Un informe maquillado: así se camufló la ventaja de David Sánchez en la Diputación de Badajoz
Cuando una administración pública manipula sus propios procedimientos para garantizar un resultado predeterminado, el daño no se limita al caso concreto. Lo que está en juego es algo mucho más profundo: la credibilidad del sistema de acceso al servicio público, la igualdad ante la ley y el principio rector del mérito como fundamento de toda función administrativa en una democracia liberal.
Según revelaciones documentadas por OKDIARIO, la Diputación de Badajoz habría alterado informes de valoración para facilitar —con notoria ventaja— el acceso de David Sánchez Pérez-Castejón, hermano del presidente del Gobierno, a un cargo de alta dirección como Coordinador de Actividades de los Conservatorios. La gravedad no radica únicamente en la manipulación en sí, sino en la sistematicidad, el conocimiento previo y la intención deliberada de falsear el resultado.
Dos informes, un solo resultado deseado
Correos electrónicos interceptados por la Unidad Central Operativa (UCO) de la Guardia Civil revelan la existencia de dos versiones diferentes del informe de evaluación, con puntuaciones dispares asignadas a los candidatos. En ambas, sin excepción, David Sánchez aparece como el mejor valorado, y no de manera marginal, sino con una distancia difícil de justificar salvo por un sesgo voluntario.
En uno de los documentos, todos los aspirantes —excepto Sánchez— son descartados por supuesta falta de aptitudes directivas. En el segundo, ya oficializado, varios candidatos reciben evaluaciones más favorables. Pero incluso allí, la figura del hermano del presidente se presenta con una brillantez casi hagiográfica, con valoraciones que van más allá de la objetividad técnica para adentrarse en una retórica de admiración: “completo currículo vitae”, “altísimo nivel de idiomas”, “director de orquestas internacionales”, etc.
No se trata de una defensa del mérito. Se trata de una escenografía de mérito diseñada para ocultar una decisión ya tomada.
Un procedimiento simulado
La alteración de la puntuación de otro candidato, Nerses Avakimyam —quien en un informe recibió 70 puntos y en otro solo 65, reduciendo su experiencia en dirección de orquesta de 10 a 5 puntos—, confirma la intencionalidad del ajuste.
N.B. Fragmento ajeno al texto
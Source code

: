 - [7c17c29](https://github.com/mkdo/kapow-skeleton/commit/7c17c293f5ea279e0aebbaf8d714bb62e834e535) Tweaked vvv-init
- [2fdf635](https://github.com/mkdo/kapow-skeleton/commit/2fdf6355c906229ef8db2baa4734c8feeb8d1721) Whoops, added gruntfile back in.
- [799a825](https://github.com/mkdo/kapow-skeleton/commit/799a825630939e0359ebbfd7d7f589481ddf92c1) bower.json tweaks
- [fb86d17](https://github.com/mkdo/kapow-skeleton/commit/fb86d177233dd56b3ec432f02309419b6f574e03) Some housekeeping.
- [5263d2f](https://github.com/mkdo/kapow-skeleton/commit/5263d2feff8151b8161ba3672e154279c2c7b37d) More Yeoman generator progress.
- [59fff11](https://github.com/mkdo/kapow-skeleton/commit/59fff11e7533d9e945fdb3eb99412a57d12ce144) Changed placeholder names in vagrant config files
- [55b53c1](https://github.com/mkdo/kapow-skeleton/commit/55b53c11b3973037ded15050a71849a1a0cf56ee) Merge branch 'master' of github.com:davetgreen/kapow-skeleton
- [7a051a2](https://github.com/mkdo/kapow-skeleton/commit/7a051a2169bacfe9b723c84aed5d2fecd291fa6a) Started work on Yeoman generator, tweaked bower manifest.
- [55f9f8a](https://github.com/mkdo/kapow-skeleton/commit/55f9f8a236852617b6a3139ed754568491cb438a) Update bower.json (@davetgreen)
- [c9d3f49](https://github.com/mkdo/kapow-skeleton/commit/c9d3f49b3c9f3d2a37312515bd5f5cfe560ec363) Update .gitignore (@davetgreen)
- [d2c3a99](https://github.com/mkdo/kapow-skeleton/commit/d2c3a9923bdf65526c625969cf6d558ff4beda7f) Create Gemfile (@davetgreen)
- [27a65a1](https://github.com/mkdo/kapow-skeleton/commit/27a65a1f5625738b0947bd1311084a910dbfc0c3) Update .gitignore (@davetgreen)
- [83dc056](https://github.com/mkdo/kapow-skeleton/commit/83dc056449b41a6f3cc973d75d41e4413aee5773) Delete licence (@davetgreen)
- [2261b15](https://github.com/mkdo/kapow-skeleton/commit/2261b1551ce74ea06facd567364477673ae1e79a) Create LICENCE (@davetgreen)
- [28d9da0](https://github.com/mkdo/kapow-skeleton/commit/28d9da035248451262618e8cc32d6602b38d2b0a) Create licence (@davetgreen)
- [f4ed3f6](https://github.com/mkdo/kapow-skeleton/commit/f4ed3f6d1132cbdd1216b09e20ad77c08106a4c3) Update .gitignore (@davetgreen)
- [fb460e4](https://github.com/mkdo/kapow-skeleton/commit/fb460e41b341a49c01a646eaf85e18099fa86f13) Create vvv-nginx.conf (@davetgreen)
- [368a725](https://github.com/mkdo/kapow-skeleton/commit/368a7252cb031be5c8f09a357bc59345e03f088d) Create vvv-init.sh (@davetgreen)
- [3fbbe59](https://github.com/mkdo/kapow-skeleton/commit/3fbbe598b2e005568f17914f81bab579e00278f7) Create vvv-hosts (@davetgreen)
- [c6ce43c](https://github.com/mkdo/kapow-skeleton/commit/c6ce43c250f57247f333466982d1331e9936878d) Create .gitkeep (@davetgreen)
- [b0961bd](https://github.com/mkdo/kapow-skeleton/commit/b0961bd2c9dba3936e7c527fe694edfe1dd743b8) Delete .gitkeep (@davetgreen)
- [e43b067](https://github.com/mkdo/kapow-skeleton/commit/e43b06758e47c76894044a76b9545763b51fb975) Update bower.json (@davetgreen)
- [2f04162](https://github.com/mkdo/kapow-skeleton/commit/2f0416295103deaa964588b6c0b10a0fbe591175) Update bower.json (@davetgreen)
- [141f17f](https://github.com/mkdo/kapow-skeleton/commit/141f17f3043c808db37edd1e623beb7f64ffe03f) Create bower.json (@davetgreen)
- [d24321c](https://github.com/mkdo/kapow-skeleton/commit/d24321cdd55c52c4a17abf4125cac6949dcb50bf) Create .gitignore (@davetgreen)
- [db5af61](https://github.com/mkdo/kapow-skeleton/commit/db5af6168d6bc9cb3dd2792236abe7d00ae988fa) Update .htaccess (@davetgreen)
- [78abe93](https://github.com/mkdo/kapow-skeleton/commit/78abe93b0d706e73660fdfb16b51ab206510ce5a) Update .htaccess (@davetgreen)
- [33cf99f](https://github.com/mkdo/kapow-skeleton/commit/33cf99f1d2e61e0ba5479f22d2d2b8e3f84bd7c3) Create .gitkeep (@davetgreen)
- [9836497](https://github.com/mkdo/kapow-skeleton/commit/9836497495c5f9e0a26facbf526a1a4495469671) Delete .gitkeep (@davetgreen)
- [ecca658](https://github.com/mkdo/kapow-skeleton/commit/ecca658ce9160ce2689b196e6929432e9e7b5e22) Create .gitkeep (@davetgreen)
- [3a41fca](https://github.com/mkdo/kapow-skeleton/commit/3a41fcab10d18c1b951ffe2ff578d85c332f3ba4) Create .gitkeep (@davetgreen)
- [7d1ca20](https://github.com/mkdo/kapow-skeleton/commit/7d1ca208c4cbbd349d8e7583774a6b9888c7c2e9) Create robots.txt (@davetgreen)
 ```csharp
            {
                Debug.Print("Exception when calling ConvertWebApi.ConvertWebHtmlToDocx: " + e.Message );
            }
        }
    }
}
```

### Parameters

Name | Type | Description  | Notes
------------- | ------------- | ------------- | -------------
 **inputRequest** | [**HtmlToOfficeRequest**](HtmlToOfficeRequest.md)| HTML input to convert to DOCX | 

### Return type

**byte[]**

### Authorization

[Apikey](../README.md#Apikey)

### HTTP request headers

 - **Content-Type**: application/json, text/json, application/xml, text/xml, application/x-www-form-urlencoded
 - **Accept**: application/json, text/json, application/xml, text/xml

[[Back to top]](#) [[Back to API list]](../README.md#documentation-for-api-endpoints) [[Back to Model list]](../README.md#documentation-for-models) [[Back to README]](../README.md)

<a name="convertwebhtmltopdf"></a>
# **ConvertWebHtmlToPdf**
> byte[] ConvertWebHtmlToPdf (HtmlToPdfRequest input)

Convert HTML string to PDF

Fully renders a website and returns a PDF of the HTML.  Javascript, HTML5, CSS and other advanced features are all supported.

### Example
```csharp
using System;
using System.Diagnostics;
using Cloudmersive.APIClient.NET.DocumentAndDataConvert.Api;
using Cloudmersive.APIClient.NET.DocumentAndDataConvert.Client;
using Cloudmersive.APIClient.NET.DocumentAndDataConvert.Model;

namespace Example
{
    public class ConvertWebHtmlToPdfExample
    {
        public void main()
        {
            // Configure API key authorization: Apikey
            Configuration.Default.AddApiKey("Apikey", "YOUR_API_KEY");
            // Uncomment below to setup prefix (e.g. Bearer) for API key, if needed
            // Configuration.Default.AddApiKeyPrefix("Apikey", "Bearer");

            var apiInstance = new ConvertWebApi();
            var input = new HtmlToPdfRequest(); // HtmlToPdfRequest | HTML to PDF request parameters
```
Aquí no hay error administrativo: hay voluntad política.
Más aún, la cronología confirma la presunción. El 26 de junio de 2017, un día antes de su entrevista para el puesto, David Sánchez ya buscaba una vivienda en Badajoz para instalarse allí por trabajo, según consta en una solicitud a través de Airbnb. Esto sugiere un conocimiento anticipado del resultado del proceso, lo que refuerza la tesis judicial de que “el puesto fue creado para él”.
La juez Beatriz Biedma ha sido contundente: el cargo era “innecesario” y el procedimiento de selección, amañado. La investigación continúa, y Sánchez ha sido citado a declarar nuevamente el 25 de abril.
El principio traicionado
Este caso, por su simbolismo y su diseño, representa una amenaza sistémica al principio del mérito en la función pública. La tentación de convertir el Estado en un instrumento de consolidación familiar o política ha sido históricamente el principio de degradación de regímenes democráticos en sistemas clientelares.
Lo peligroso no es el nepotismo. Lo verdaderamente corrosivo es su naturalización. El hecho de que estas maniobras se ejecuten desde gobiernos regionales, en pleno conocimiento de los actores involucrados, y con el silencio o el consentimiento de instancias superiores, señala un grado de connivencia institucional que debe preocuparnos.
En una democracia constitucional, los cargos públicos no pertenecen a nadie. Se accede a ellos no por cercanía al poder, ni por apellido, sino por mérito, capacidad y neutralidad. Esa es la promesa del Estado moderno. Cuando se quiebra esa promesa, lo que se rompe no es solo un procedimiento: es la confianza del ciudadano en el sistema.
Podría decirse que este episodio es uno más en una larga lista de episodios. Pero esa sería una lectura ingenua. Lo que aquí se delata es una cultura del poder donde lo público se privatiza simbólicamente, donde los principios son retóricos y los procedimientos son formalidades al servicio de una voluntad ya decidida.
Los antiguos griegos no temían a la tiranía por su brutalidad, sino por su capacidad de convertir lo público en patrimonio personal. El caso David Sánchez no es anecdótico. Es emblemático. Y como tal, exige una reacción proporcional: judicial, política y, sobre todo, ciudadana.